NY and NJ Town Hall: Using Sandy Aid

Friday, January 18, 2013

We will be checking in with local communities and discussing how the FEMA aid should be distributed throughout their neighborhoods.  Domenic Recchia, City Councilman for the 47th district, Dawn Zimmer, mayor of Hoboken, and Jack Schnirman, city manager of Long Beach, Long Island, will each talk about what the approval of FEMA aid for Sandy recovery will mean in their communities.

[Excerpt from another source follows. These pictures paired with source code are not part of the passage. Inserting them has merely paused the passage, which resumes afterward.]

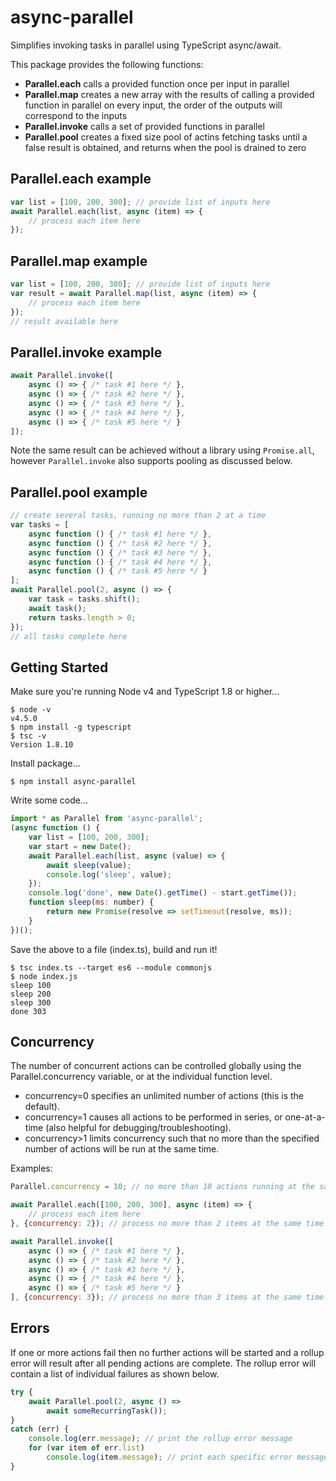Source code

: # async-parallel
Simplifies invoking tasks in parallel using TypeScript async/await.

This package provides the following functions:
* **Parallel.each** calls a provided function once per input in parallel   
* **Parallel.map** creates a new array with the results of calling a provided function in parallel on every input, the order of the outputs will correspond to the inputs
* **Parallel.invoke** calls a set of provided functions in parallel
* **Parallel.pool** creates a fixed size pool of actins fetching tasks until a false result is obtained, and returns when the pool is drained to zero   

## Parallel.each example
```js
var list = [100, 200, 300]; // provide list of inputs here
await Parallel.each(list, async (item) => {
    // process each item here
});
```

## Parallel.map example
```js
var list = [100, 200, 300]; // provide list of inputs here
var result = await Parallel.map(list, async (item) => {
    // process each item here
});
// result available here
```

## Parallel.invoke example
```js
await Parallel.invoke([
    async () => { /* task #1 here */ },
    async () => { /* task #2 here */ },
    async () => { /* task #3 here */ },
    async () => { /* task #4 here */ },
    async () => { /* task #5 here */ }
]);
```
Note the same result can be achieved without a library using `Promise.all`, however `Parallel.invoke` also supports pooling as discussed below.

## Parallel.pool example
```js
// create several tasks, running no more than 2 at a time
var tasks = [
    async function () { /* task #1 here */ },
    async function () { /* task #2 here */ },
    async function () { /* task #3 here */ },
    async function () { /* task #4 here */ },
    async function () { /* task #5 here */ }
];
await Parallel.pool(2, async () => {
    var task = tasks.shift();
    await task();
    return tasks.length > 0;
});
// all tasks complete here
```


## Getting Started

Make sure you're running Node v4 and TypeScript 1.8 or higher...
```
$ node -v
v4.5.0
$ npm install -g typescript
$ tsc -v
Version 1.8.10
```

Install package...
```
$ npm install async-parallel
```

Write some code...
```js
import * as Parallel from 'async-parallel';
(async function () {
    var list = [100, 200, 300];
    var start = new Date();
    await Parallel.each(list, async (value) => {
        await sleep(value);
        console.log('sleep', value);
    });
    console.log('done', new Date().getTime() - start.getTime());
    function sleep(ms: number) {
        return new Promise(resolve => setTimeout(resolve, ms));
    }
})();
```

Save the above to a file (index.ts), build and run it!
```
$ tsc index.ts --target es6 --module commonjs
$ node index.js
sleep 100
sleep 200
sleep 300
done 303
```

## Concurrency
The number of concurrent actions can be controlled globally using the Parallel.concurrency variable, or at the individual function level.

* concurrency=0 specifies an unlimited number of actions (this is the default).  
* concurrency=1 causes all actions to be performed in series, or one-at-a-time (also helpful for debugging/troubleshooting).
* concurrency>1 limits concurrency such that no more than the specified number of actions will be run at the same time.

Examples:
```js
Parallel.concurrency = 10; // no more than 10 actions running at the same time 
```

```js
await Parallel.each([100, 200, 300], async (item) => {
    // process each item here
}, {concurrency: 2}); // process no more than 2 items at the same time  
```

```js
await Parallel.invoke([
    async () => { /* task #1 here */ },
    async () => { /* task #2 here */ },
    async () => { /* task #3 here */ },
    async () => { /* task #4 here */ },
    async () => { /* task #5 here */ }
], {concurrency: 3}); // process no more than 3 items at the same time
```

## Errors
If one or more actions fail then no further actions will be started and a rollup error will result after all pending actions are complete.
The rollup error will contain a list of individual failures as shown below.

```js
try {
    await Parallel.pool(2, async () => 
        await someRecurringTask());
}
catch (err) {
    console.log(err.message); // print the rollup error message
    for (var item of err.list)
        console.log(item.message); // print each specific error message
}
```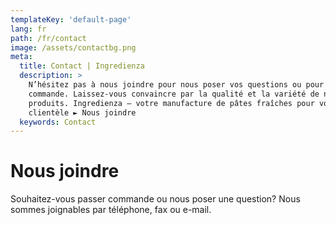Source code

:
 ```yaml
---
templateKey: 'default-page'
lang: fr 
path: /fr/contact
image: /assets/contactbg.png
meta:
  title: Contact | Ingredienza 
  description: >
    N’hésitez pas à nous joindre pour nous poser vos questions ou pour passer
    commande. Laissez-vous convaincre par la qualité et la variété de nos
    produits. Ingredienza – votre manufacture de pâtes fraîches pour votre
    clientèle ► Nous joindre
  keywords: Contact
---
```


# Nous joindre 

Souhaitez-vous passer commande ou nous poser une question? Nous sommes
joignables par téléphone, fax ou e-mail.

<contact></contact>
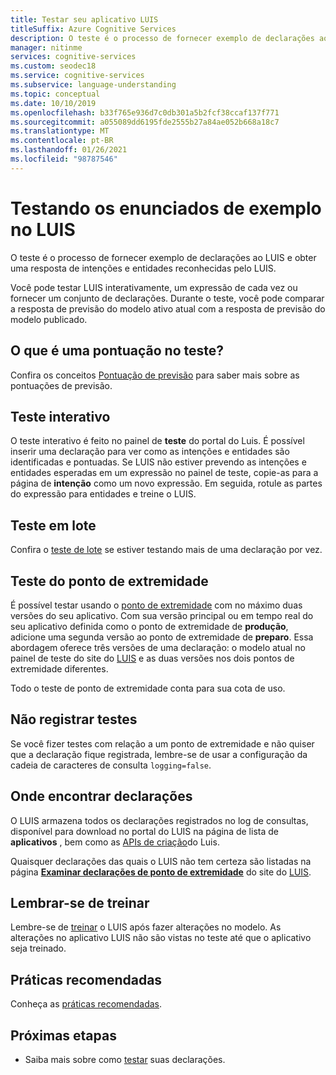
 ```yaml
---
title: Testar seu aplicativo LUIS
titleSuffix: Azure Cognitive Services
description: O teste é o processo de fornecer exemplo de declarações ao LUIS e obter uma resposta de intenções e entidades reconhecidas pelo LUIS.
manager: nitinme
services: cognitive-services
ms.custom: seodec18
ms.service: cognitive-services
ms.subservice: language-understanding
ms.topic: conceptual
ms.date: 10/10/2019
ms.openlocfilehash: b33f765e936d7c0db301a5b2fcf38ccaf137f771
ms.sourcegitcommit: a055089dd6195fde2555b27a84ae052b668a18c7
ms.translationtype: MT
ms.contentlocale: pt-BR
ms.lasthandoff: 01/26/2021
ms.locfileid: "98787546"
---
```

# <a name="testing-example-utterances-in-luis"></a>Testando os enunciados de exemplo no LUIS

O teste é o processo de fornecer exemplo de declarações ao LUIS e obter uma resposta de intenções e entidades reconhecidas pelo LUIS. 

Você pode testar LUIS interativamente, um expressão de cada vez ou fornecer um conjunto de declarações. Durante o teste, você pode comparar a resposta de previsão do modelo ativo atual com a resposta de previsão do modelo publicado. 

<a name="A-test-score"></a>
<a name="Score-all-intents"></a>
<a name="E-(exponent)-notation"></a>

## <a name="what-is-a-score-in-testing"></a>O que é uma pontuação no teste?
Confira os conceitos [Pontuação de previsão](luis-concept-prediction-score.md) para saber mais sobre as pontuações de previsão.

## <a name="interactive-testing"></a>Teste interativo
O teste interativo é feito no painel de **teste** do portal do Luis. É possível inserir uma declaração para ver como as intenções e entidades são identificadas e pontuadas. Se LUIS não estiver prevendo as intenções e entidades esperadas em um expressão no painel de teste, copie-as para a página de **intenção** como um novo expressão. Em seguida, rotule as partes do expressão para entidades e treine o LUIS. 

## <a name="batch-testing"></a>Teste em lote
Confira o [teste de lote](./luis-how-to-batch-test.md) se estiver testando mais de uma declaração por vez.

## <a name="endpoint-testing"></a>Teste do ponto de extremidade
É possível testar usando o [ponto de extremidade](luis-glossary.md#endpoint) com no máximo duas versões do seu aplicativo. Com sua versão principal ou em tempo real do seu aplicativo definida como o ponto de extremidade de **produção**, adicione uma segunda versão ao ponto de extremidade de **preparo**. Essa abordagem oferece três versões de uma declaração: o modelo atual no painel de teste do site do [LUIS](luis-reference-regions.md) e as duas versões nos dois pontos de extremidade diferentes. 

Todo o teste de ponto de extremidade conta para sua cota de uso. 

## <a name="do-not-log-tests"></a>Não registrar testes
Se você fizer testes com relação a um ponto de extremidade e não quiser que a declaração fique registrada, lembre-se de usar a configuração da cadeia de caracteres de consulta `logging=false`.

## <a name="where-to-find-utterances"></a>Onde encontrar declarações
O LUIS armazena todos os declarações registrados no log de consultas, disponível para download no portal do LUIS na página de lista de **aplicativos** , bem como as [APIs de criação](https://go.microsoft.com/fwlink/?linkid=2092087)do Luis. 

Quaisquer declarações das quais o LUIS não tem certeza são listadas na página **[Examinar declarações de ponto de extremidade](luis-how-to-review-endpoint-utterances.md)** do site do [LUIS](luis-reference-regions.md). 

## <a name="remember-to-train"></a>Lembrar-se de treinar
Lembre-se de [treinar](luis-how-to-train.md) o LUIS após fazer alterações no modelo. As alterações no aplicativo LUIS não são vistas no teste até que o aplicativo seja treinado. 

## <a name="best-practices"></a>Práticas recomendadas
Conheça as [práticas recomendadas](luis-concept-best-practices.md).

## <a name="next-steps"></a>Próximas etapas

* Saiba mais sobre como [testar](luis-interactive-test.md) suas declarações.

Domenic Recchia, Jack Schnirman and Dawn Zimmer

Comments [6]

Who is helping the NYCHA tenants who are STILL surrounded by mold. These tenants and their children and elderly have no respite. This City cares only about its rich who have forgotten about humanity and common decency.

Jan. 18 2013 10:38 AM
Kat from Astoria

I love the beach. Take me to a beach on a summer day and I'll be the happiest person you know. But I wouldn't build on the beach. Nature will always be stronger than whatever we build. I wish Brian had asked the Long Beach city manager what he would say to taxpayers who ultimately become responsible for rebuilding. What else would he say to those who fault people who didn't leave their homes in Long Beach, thereby putting emergency personnel at risk? Common sense tells us not to build in floodplains, tidal areas, or near faults. But cheap housing prices induce us to do it anyway. I'm tired of paying for other people's bad decisions when the money could go to better things.

Jan. 18 2013 10:36 AM
John A

Let's get David Childs to design "The Freedom Boardwalk". It would be hardened against all DHS rated threats up to it's fifth story. I'm saying that I think rebuilding is rather absurd.

Jan. 18 2013 10:31 AM

I believe storms have been less frequent over the last 30 years. If you live on the shore you will get water damage. Businesses should plan on it not the gvt.

Jan. 18 2013 10:29 AM
ann from Bay Shore, Long Island

I'm a homeowner whose first floor is 8 inches below grade because it is a split level. Our insurance company is calling this a basement, which isnt covered, even though it is a room that was finished when the house was built, has no door between it and the rest of the house and is in no way a basement. in addition, it is about 5 feet above the road and the general neighborhood grade because our property is on higher ground. We had 37.5 inches of water on this first floor. We were covered for demolition costs and the heating system, but we are not covered for rebuilding the rooms or for the contents. There are many homeowners in this same situation, where living space that is not a finished basement is being called a finished basement and not covered

Jan. 18 2013 10:25 AM
Bruce Lambert from Long Island

A terrible injustice in FEMA aid rules currently excludes co-op residents from receiving aid for storm repairs that are granted to other homeowners, up to $31,900 per home for damages not covered by insurance. Co-op owners deserve the same help, under the equal protection clause of the constitution, not to mention logic, fairness and humanitarian need. Co-op groups are calling for redress. Congressman Israel of Long Island and other officials agree. A case in point: Seaview Terrace, an 84-unit co-op in Long Beach has been vacated since the storm and is undergoing repairs approaching $2 million, with only $1.25 million covered by insurance. Currently, all the co-op is entitled to under FEMA is a low-interest SBA loan -- no aid grant.